[Task directions] Taking the line with "Ficheros de Ingesta" as the first and the line with "de estrellas, etc.)." as the last, set down the lines below exactly, pictures excluded.

##### Information provided #####

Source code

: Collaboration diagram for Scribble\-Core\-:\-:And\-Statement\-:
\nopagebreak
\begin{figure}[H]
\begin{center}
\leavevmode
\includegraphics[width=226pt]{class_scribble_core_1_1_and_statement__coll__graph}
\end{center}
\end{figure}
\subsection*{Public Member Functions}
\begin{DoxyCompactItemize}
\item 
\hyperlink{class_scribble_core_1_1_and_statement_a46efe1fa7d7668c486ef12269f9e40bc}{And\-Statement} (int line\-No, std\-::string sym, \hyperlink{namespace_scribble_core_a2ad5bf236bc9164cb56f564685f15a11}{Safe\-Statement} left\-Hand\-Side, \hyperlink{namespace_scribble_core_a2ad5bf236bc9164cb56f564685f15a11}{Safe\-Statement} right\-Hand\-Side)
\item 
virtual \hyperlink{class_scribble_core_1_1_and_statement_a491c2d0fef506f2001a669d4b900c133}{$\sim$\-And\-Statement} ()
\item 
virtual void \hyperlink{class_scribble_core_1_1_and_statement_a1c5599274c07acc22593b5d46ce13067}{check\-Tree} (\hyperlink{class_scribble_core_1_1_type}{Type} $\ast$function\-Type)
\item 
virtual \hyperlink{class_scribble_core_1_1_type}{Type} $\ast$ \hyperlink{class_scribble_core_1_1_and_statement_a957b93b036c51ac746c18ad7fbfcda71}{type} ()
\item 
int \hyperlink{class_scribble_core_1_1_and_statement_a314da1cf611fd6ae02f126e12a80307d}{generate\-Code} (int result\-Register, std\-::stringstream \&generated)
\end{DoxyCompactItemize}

#####
##### Information provided #####

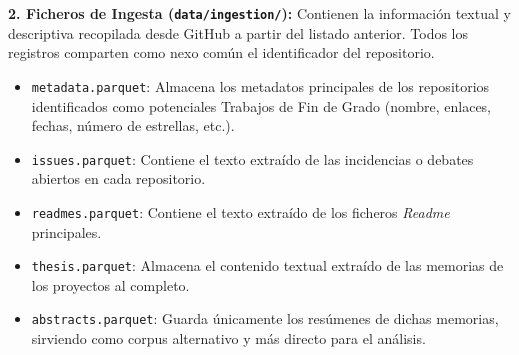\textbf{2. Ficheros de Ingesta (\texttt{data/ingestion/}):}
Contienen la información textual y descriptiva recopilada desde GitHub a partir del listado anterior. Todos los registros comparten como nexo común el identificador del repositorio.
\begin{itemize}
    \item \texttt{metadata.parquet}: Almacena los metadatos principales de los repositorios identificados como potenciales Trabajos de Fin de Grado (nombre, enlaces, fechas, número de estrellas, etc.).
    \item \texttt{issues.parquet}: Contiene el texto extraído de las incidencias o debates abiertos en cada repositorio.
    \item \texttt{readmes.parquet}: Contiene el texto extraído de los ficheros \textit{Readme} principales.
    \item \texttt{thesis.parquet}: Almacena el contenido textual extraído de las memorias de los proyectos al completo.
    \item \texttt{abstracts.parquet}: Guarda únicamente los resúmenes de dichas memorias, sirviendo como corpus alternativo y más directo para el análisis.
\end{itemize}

#####
##### Information provided #####

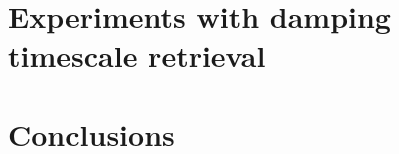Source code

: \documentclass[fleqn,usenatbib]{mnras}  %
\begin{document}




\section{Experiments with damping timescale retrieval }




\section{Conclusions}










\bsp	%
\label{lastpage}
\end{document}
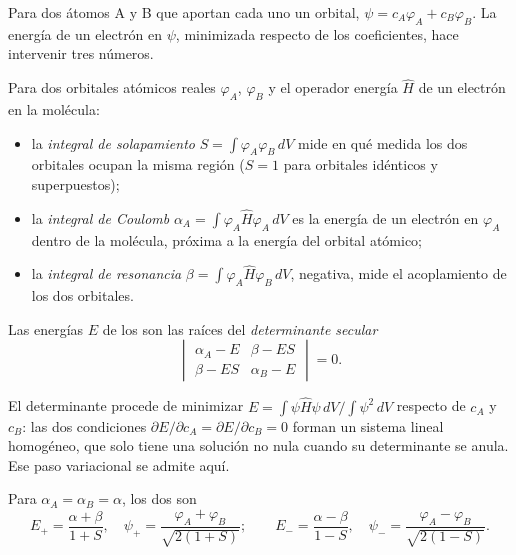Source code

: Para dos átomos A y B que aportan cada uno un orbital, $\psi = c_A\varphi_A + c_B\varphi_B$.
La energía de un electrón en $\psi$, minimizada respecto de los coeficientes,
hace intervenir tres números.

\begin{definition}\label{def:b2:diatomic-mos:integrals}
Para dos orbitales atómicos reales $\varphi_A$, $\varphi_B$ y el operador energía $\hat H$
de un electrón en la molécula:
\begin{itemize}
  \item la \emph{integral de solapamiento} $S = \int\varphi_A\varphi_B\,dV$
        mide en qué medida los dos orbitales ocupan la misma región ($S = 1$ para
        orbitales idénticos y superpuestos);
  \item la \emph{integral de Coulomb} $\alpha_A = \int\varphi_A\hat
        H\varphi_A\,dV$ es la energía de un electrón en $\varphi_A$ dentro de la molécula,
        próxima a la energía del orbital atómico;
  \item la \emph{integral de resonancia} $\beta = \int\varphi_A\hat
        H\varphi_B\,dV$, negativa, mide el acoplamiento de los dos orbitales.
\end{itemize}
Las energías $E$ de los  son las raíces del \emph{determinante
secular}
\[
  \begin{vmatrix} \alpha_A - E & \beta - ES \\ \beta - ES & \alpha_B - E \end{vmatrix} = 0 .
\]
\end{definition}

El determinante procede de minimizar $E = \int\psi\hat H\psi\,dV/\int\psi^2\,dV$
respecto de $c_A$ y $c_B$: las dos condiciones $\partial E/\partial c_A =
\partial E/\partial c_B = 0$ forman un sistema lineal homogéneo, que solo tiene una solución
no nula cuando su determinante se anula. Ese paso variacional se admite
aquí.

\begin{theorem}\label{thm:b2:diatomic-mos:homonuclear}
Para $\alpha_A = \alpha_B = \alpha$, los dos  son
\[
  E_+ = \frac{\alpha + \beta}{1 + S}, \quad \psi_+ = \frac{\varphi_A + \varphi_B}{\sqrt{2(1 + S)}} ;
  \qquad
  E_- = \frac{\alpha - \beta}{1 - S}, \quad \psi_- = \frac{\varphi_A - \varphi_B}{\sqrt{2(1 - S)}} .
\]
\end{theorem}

#####

[Task solution]
\textbf{2. Ficheros de Ingesta (\texttt{data/ingestion/}):}
Contienen la información textual y descriptiva recopilada desde GitHub a partir del listado anterior. Todos los registros comparten como nexo común el identificador del repositorio.
\begin{itemize}
    \item \texttt{metadata.parquet}: Almacena los metadatos principales de los repositorios identificados como potenciales Trabajos de Fin de Grado (nombre, enlaces, fechas, número de estrellas, etc.).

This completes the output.